Task -
Find the string "experiences" in the entries and copy each line that has it.

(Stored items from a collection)
○ ○ ○ ○ ○ ○ ○

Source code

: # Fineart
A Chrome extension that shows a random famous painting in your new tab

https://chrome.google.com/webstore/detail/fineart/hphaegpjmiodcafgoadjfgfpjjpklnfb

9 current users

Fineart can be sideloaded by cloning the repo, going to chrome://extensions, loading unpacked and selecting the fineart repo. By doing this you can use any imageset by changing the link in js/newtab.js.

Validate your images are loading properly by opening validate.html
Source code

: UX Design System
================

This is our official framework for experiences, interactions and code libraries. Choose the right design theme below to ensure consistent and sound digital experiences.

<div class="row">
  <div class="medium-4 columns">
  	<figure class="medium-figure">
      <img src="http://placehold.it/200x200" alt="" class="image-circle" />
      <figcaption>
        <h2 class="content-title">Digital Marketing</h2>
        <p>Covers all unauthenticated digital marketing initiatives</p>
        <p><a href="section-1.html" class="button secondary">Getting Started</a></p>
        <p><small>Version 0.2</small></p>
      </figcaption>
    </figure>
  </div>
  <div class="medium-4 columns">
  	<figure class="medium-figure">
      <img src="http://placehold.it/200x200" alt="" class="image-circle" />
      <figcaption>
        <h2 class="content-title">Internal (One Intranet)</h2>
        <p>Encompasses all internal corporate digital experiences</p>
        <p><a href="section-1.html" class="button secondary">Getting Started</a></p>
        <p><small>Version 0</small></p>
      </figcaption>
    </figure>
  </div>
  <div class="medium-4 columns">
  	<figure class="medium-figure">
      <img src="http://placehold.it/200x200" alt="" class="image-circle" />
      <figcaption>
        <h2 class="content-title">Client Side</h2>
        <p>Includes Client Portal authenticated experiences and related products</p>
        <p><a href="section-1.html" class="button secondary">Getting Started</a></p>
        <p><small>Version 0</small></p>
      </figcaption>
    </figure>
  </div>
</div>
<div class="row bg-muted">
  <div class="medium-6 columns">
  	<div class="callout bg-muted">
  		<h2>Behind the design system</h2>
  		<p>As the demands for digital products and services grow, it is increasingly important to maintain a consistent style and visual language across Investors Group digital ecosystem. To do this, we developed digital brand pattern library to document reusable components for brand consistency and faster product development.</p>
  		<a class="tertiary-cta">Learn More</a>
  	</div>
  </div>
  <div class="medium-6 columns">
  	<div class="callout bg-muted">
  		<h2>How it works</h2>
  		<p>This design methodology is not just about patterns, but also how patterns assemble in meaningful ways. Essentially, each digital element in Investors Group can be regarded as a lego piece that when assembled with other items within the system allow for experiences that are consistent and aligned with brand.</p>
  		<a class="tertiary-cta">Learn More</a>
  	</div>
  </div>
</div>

○ ○ ○ ○ ○ ○ ○

Answer to the problem -
This is our official framework for experiences, interactions and code libraries. Choose the right design theme below to ensure consistent and sound digital experiences.
        <p>Encompasses all internal corporate digital experiences</p>
        <p>Includes Client Portal authenticated experiences and related products</p>
  		<p>This design methodology is not just about patterns, but also how patterns assemble in meaningful ways. Essentially, each digital element in Investors Group can be regarded as a lego piece that when assembled with other items within the system allow for experiences that are consistent and aligned with brand.</p>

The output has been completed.